The problem of phishing happens expressly because there’s no easy way for me to separate legitimate emails in my inbox from illegitimate ones.

My solution comes from a game I regularly play with magazines or catalogs. When I sign up, instead of giving them my first name, I use their company name. For example, when I signed up for a subscription to Wired magazine, I gave my first name as “Wired”. Now, when any mail comes to “Wired Skyberg”, I know exactly who sold their subscriber database.

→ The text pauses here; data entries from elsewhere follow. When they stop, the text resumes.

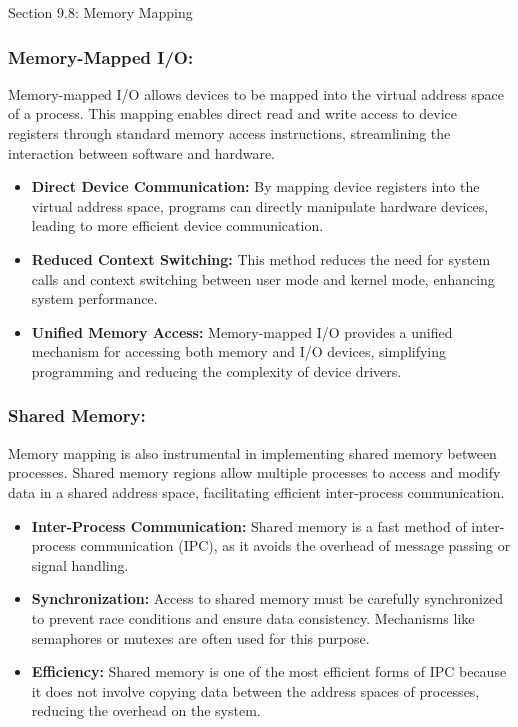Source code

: \begin{notes}{Section 9.8: Memory Mapping}
    \subsubsection*{Memory-Mapped I/O:}
    
    Memory-mapped I/O allows devices to be mapped into the virtual address space of a process. This mapping enables direct read and write access to device registers through standard memory access 
    instructions, streamlining the interaction between software and hardware.
    
    \begin{itemize}
        \item \textbf{Direct Device Communication:} By mapping device registers into the virtual address space, programs can directly manipulate hardware devices, leading to more efficient device communication.
        \item \textbf{Reduced Context Switching:} This method reduces the need for system calls and context switching between user mode and kernel mode, enhancing system performance.
        \item \textbf{Unified Memory Access:} Memory-mapped I/O provides a unified mechanism for accessing both memory and I/O devices, simplifying programming and reducing the complexity of device drivers.
    \end{itemize}
    
    \subsubsection*{Shared Memory:}
    
    Memory mapping is also instrumental in implementing shared memory between processes. Shared memory regions allow multiple processes to access and modify data in a shared address space, facilitating 
    efficient inter-process communication.
    
    \begin{itemize}
        \item \textbf{Inter-Process Communication:} Shared memory is a fast method of inter-process communication (IPC), as it avoids the overhead of message passing or signal handling.
        \item \textbf{Synchronization:} Access to shared memory must be carefully synchronized to prevent race conditions and ensure data consistency. Mechanisms like semaphores or mutexes are often 
        used for this purpose.
        \item \textbf{Efficiency:} Shared memory is one of the most efficient forms of IPC because it does not involve copying data between the address spaces of processes, reducing the overhead on 
        the system.
    \end{itemize}
    

\end{notes}
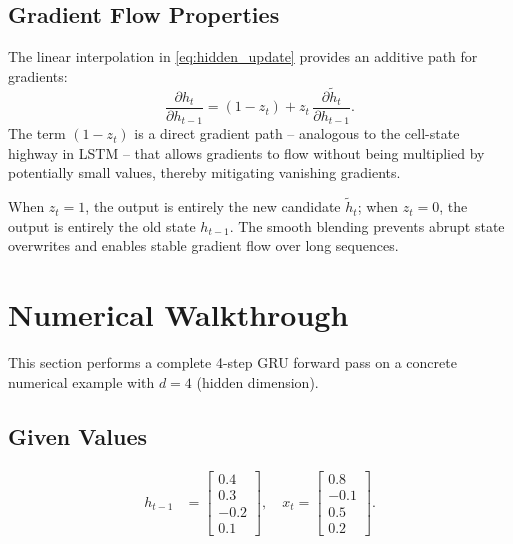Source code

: \documentclass[12pt,a4paper]{article}
\begin{document}
\subsection{Gradient Flow Properties}

The linear interpolation in \cref{eq:hidden_update} provides an additive path for gradients:
\begin{equation}
  \frac{\partial h_t}{\partial h_{t-1}} = (1-z_t) + z_t\,\frac{\partial\tilde{h}_t}{\partial h_{t-1}}.
\end{equation}
The term $(1-z_t)$ is a direct gradient path -- analogous to the cell-state highway in LSTM --
that allows gradients to flow without being multiplied by potentially small values, thereby
mitigating vanishing gradients.

\begin{keyinsight}[title=Update Gate as Interpolation]
When $z_t = 1$, the output is entirely the new candidate $\tilde{h}_t$; when $z_t = 0$, the
output is entirely the old state $h_{t-1}$. The smooth blending prevents abrupt state overwrites
and enables stable gradient flow over long sequences.
\end{keyinsight}

\section{Numerical Walkthrough}
\label{sec:numerical}

This section performs a complete 4-step GRU forward pass on a concrete numerical example with
$d = 4$ (hidden dimension).

\subsection{Given Values}

\begin{align}
  h_{t-1} &= \begin{bmatrix} 0.4 \\ 0.3 \\ -0.2 \\ 0.1 \end{bmatrix},
  \quad
  x_t = \begin{bmatrix} 0.8 \\ -0.1 \\ 0.5 \\ 0.2 \end{bmatrix}.
\end{align}
\end{document}
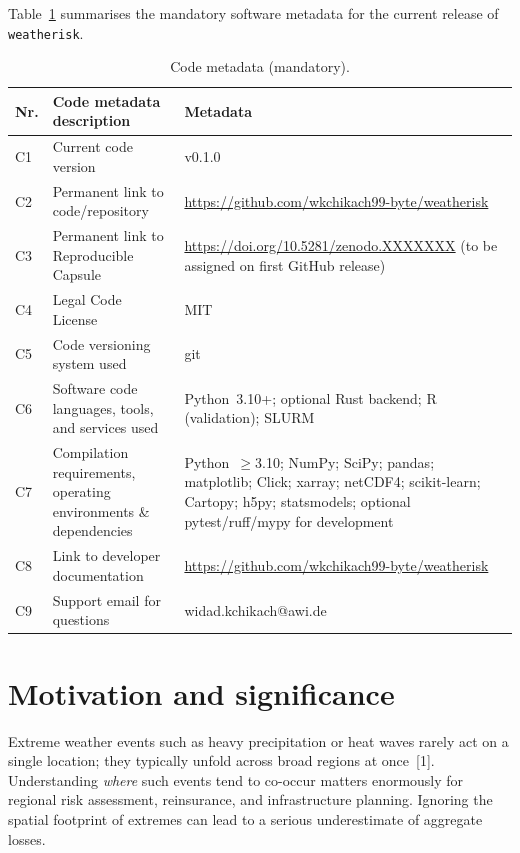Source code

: \documentclass[preprint,12pt,a4paper]{elsarticle}
\begin{document}
Table~\ref{tab:metadata} summarises the mandatory software metadata
for the current release of \texttt{weatherisk}.

\begin{table}[!h]
\small
\begin{tabularx}{\textwidth}{|l|>{\raggedright\arraybackslash}p{4.9cm}|>{\raggedright\arraybackslash}X|}
\hline
\textbf{Nr.} & \textbf{Code metadata description} & \textbf{Metadata} \\
\hline
C1 & Current code version & v0.1.0 \\
\hline
C2 & Permanent link to code/repository &
  \url{https://github.com/wkchikach99-byte/weatherisk} \\
\hline
C3 & Permanent link to Reproducible Capsule &
  \url{https://doi.org/10.5281/zenodo.XXXXXXX} (to be assigned on first GitHub release) \\
\hline
C4 & Legal Code License & MIT \\
\hline
C5 & Code versioning system used & git \\
\hline
C6 & Software code languages, tools, and services used &
  Python~3.10+; optional Rust backend; R (validation); SLURM \\
\hline
C7 & Compilation requirements, operating environments
  \& dependencies &
  Python~$\geq$3.10; NumPy; SciPy; pandas; matplotlib;
  Click; xarray; netCDF4; scikit-learn; Cartopy; h5py;
  statsmodels; optional pytest/ruff/mypy for development \\
\hline
C8 & Link to developer documentation &
  \url{https://github.com/wkchikach99-byte/weatherisk} \\
\hline
C9 & Support email for questions & widad.kchikach@awi.de \\
\hline
\end{tabularx}
\caption{Code metadata (mandatory).}
\label{tab:metadata}
\end{table}


\section{Motivation and significance}
\label{sec:motivation}

Extreme weather events such as heavy precipitation or heat waves
rarely act on a single location; they typically unfold across broad
regions at once~[1]. Understanding \emph{where} such events tend to
co-occur matters enormously for regional risk assessment, reinsurance,
and infrastructure planning. Ignoring the spatial footprint of
extremes can lead to a serious underestimate of aggregate losses.
\end{document}

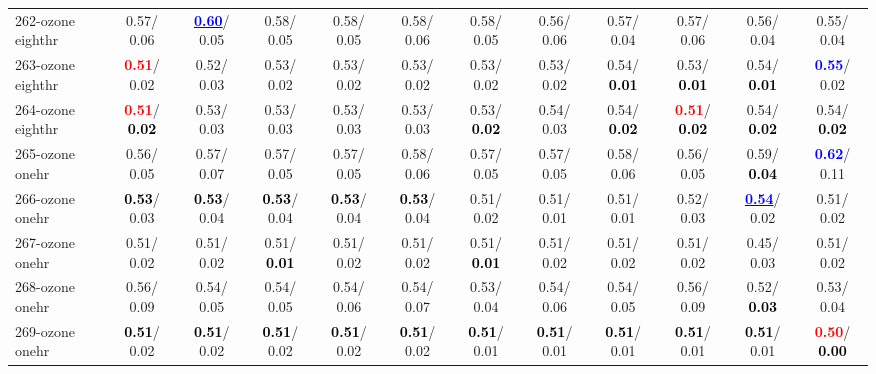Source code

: \begin{table}[h]
\begin{center}
{\begin{tabular}{lc|c|c|c|c|c|c|c|c|c|c}
262-ozone eighthr &   0.57/  0.06 & \underline{\textcolor{blue}{\textbf{  0.60}}}/  0.05 &   0.58/  0.05 &   0.58/  0.05 &   0.58/  0.06 &   0.58/  0.05 &   0.56/  0.06 &   0.57/  0.04 &   0.57/  0.06 &   0.56/  0.04 &   0.55/  0.04 \\
263-ozone eighthr & \textcolor{red}{\textbf{  0.51}}/  0.02 &   0.52/  0.03 &   0.53/  0.02 &   0.53/  0.02 &   0.53/  0.02 &   0.53/  0.02 &   0.53/  0.02 &   0.54/\textcolor{black}{\textbf{  0.01}} &   0.53/\textcolor{black}{\textbf{  0.01}} &   0.54/\textcolor{black}{\textbf{  0.01}} & \textcolor{blue}{\textbf{  0.55}}/  0.02 \\ \hline
264-ozone eighthr & \textcolor{red}{\textbf{  0.51}}/\textcolor{black}{\textbf{  0.02}} &   0.53/  0.03 &   0.53/  0.03 &   0.53/  0.03 &   0.53/  0.03 &   0.53/\textcolor{black}{\textbf{  0.02}} &   0.54/  0.03 &   0.54/\textcolor{black}{\textbf{  0.02}} & \textcolor{red}{\textbf{  0.51}}/\textcolor{black}{\textbf{  0.02}} &   0.54/\textcolor{black}{\textbf{  0.02}} &   0.54/\textcolor{black}{\textbf{  0.02}} \\
265-ozone onehr &   0.56/  0.05 &   0.57/  0.07 &   0.57/  0.05 &   0.57/  0.05 &   0.58/  0.06 &   0.57/  0.05 &   0.57/  0.05 &   0.58/  0.06 &   0.56/  0.05 &   0.59/\textcolor{black}{\textbf{  0.04}} & \textcolor{blue}{\textbf{  0.62}}/  0.11 \\
266-ozone onehr & \textcolor{black}{\textbf{  0.53}}/  0.03 & \textcolor{black}{\textbf{  0.53}}/  0.04 & \textcolor{black}{\textbf{  0.53}}/  0.04 & \textcolor{black}{\textbf{  0.53}}/  0.04 & \textcolor{black}{\textbf{  0.53}}/  0.04 &   0.51/  0.02 &   0.51/  0.01 &   0.51/  0.01 &   0.52/  0.03 & \underline{\textcolor{blue}{\textbf{  0.54}}}/  0.02 &   0.51/  0.02 \\
267-ozone onehr &   0.51/  0.02 &   0.51/  0.02 &   0.51/\textcolor{black}{\textbf{  0.01}} &   0.51/  0.02 &   0.51/  0.02 &   0.51/\textcolor{black}{\textbf{  0.01}} &   0.51/  0.02 &   0.51/  0.02 &   0.51/  0.02 &   0.45/  0.03 &   0.51/  0.02 \\
268-ozone onehr &   0.56/  0.09 &   0.54/  0.05 &   0.54/  0.05 &   0.54/  0.06 &   0.54/  0.07 &   0.53/  0.04 &   0.54/  0.06 &   0.54/  0.05 &   0.56/  0.09 &   0.52/\textcolor{black}{\textbf{  0.03}} &   0.53/  0.04 \\
269-ozone onehr & \textcolor{black}{\textbf{  0.51}}/  0.02 & \textcolor{black}{\textbf{  0.51}}/  0.02 & \textcolor{black}{\textbf{  0.51}}/  0.02 & \textcolor{black}{\textbf{  0.51}}/  0.02 & \textcolor{black}{\textbf{  0.51}}/  0.02 & \textcolor{black}{\textbf{  0.51}}/  0.01 & \textcolor{black}{\textbf{  0.51}}/  0.01 & \textcolor{black}{\textbf{  0.51}}/  0.01 & \textcolor{black}{\textbf{  0.51}}/  0.01 & \textcolor{black}{\textbf{  0.51}}/  0.01 & \textcolor{red}{\textbf{  0.50}}/\textcolor{black}{\textbf{  0.00}} \\

\end{tabular}}
\end{center}
\end{table}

Here’s my proposal for a solution:

  1. all email providers become OpenID or OAuth providers
  2. whenever a 3rd party is asking me for my email address, they must authenticate via my provider
  3. each sender receives a token which grants some type of access to my email account
  4. I, as a user, can manage these tokens in any way I choose, via my email provider

This allows me to control who is able to place emails in my inbox, or various other folders of my choosing. It may seem like a lot of overhead, but it would be devilishly easy to manage if done right. The nice part is that the “overhead” can be handled either in-the-moment or entirely in the background.

Here’s a use-case showing one possible scenario:

  • I’d like to sign up for a new service, and they ask me for my email
  • I give them my email address, and a short temporary PIN I’ve already assigned with my provider
  • they do their reg flow, and send me an email, including my temp PIN in the email header or subject
  • while scanning my incoming email, my provider recognizes this PIN, and places it in a “Requesting Authorization” folder
  • next time I login to my email, I can review their auth request in a special folder
  • by clicking a button, I automatically send an email back with a PIN for their use only
  • they will need to include this PIN in their email header whenever they wish to contact me in the future

Both the temp PIN and personalized PIN can be stored and accessed via OpenID or OAuth, for complete hands-off use. The personalized PIN could also be a public key if I wanted incoming email encrypted. The temp PIN could also be shared semi-publically on social networking sites or other trusted sites. Multiple active temp PINs could show you exactly where the referral came from, and if that temp PIN had been compromised or abused somehow.

An advantage of this system is that I can stop all incoming spam without resorting to changing my email address for all legitimate users. Too much spam “requesting authorization”? Change your temp PIN and they all silently disappear.

What if a user I’d previously granted access to now is sending me spam? Just revoke their personal PIN and they won’t be able to bother you any more. The personal PIN also has the benefit of making priority filtering easy. Want all financial stuff kept in its own folder? Just tag all PINs given to financial institutions as “money”, and they’re automatically sorted and categorized.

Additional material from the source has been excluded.